Engineers know stuff flies at them out of the blue. They know that plans will change. With agile, they get to balance flexibility and focus by restricting what they’ll allow in the scope of the sprint or not. It’s freakin’ genius. If Karen wants to update the database, she should’ve brought it up in sprint planning or threw it in the backlog. But if Karen found a software-crippling bug? There’s room for the actual emergencies.
Sick of meetings? Great. Cancel them.
Too often we hear about people being in back-to-back meetings. They’re never able to focus on getting shit done until the office is empty. Most of those meetings are getting updates on what work got completed, needs a nudge, or isn’t started. Stop having these conversations!
A Jira board can make these status meetings irrelevant. If someone wants an update, they can go find the task. They can read through the updates and know where things are at.
“Okay, but a stand-up is another word for a quick meeting.”

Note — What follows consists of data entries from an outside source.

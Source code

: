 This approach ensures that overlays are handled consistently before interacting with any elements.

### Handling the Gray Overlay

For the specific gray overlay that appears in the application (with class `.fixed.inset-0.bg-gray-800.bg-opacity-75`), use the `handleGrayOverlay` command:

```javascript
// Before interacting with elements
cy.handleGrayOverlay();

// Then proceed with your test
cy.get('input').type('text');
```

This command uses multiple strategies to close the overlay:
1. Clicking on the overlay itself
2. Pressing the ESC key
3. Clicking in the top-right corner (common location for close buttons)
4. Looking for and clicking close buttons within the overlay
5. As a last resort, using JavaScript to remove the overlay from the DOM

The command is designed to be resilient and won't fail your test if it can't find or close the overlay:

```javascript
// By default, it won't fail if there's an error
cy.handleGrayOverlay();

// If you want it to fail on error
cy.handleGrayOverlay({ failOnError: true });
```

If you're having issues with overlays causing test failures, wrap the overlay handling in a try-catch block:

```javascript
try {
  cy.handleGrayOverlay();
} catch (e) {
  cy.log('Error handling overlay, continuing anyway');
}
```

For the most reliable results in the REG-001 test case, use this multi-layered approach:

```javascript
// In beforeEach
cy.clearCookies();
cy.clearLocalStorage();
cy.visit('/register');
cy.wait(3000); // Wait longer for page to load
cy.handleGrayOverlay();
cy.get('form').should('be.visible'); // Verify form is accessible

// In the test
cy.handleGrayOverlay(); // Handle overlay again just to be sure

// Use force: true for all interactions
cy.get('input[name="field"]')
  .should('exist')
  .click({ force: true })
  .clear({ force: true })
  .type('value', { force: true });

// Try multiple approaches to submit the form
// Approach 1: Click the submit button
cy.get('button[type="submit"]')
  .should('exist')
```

False! A proper stand-up focuses on unblocking things and acknowledging potential opportunities or risks. In other words, it’s 15 minutes of your day to help you get back to work. Sometimes Karen joins the status meeting 15 minutes late! You could be back moving tasks to ‘done’ by now!
Who needs a committee? Probably not you!
Diplomacy is nice. Reaching your goals by getting shit done is nicer. We waste a lot of time gathering a lot of input when ultimately very little of it shapes the final decision. Brainstorming is debatable, but there are times when you need to generate ideas. That’s one thing. Bringing in 8 people to a 30-minute meeting (aka. 4 hours of total time) to work on your Twitter tagline is a whole other thing.
Agile forces you first to break down the ‘making a Twitter tagline’ problem into tiny chunks:
- Determine communication priorities for Twitter
- Draft Twitter tagline
- Provide feedback on Twitter tagline
- Finalize Twitter tagline
- Publish Twitter tagline
This example is ridiculous, but it points out that each one of these little pieces can be assigned to one person. Karen’s boss sets the priorities. Karen drafts it. Her boss provides feedback. The Head of Marketing gives final sign-off. Karen gets those beautiful 160 characters on the profile. That’s accountability. That’s clarity. That’s still collaboration. But now, it’s way more efficient.
Yeah! Let’s get shit done!
Now that it’s nearly 2019, we’re all thinking about what we could have done better. Maybe agile is a way to solve a lot of those existential mysteries. Luckily, it’ll be easy to quickly plan, adjust, and iterate thanks to this smarter way of working.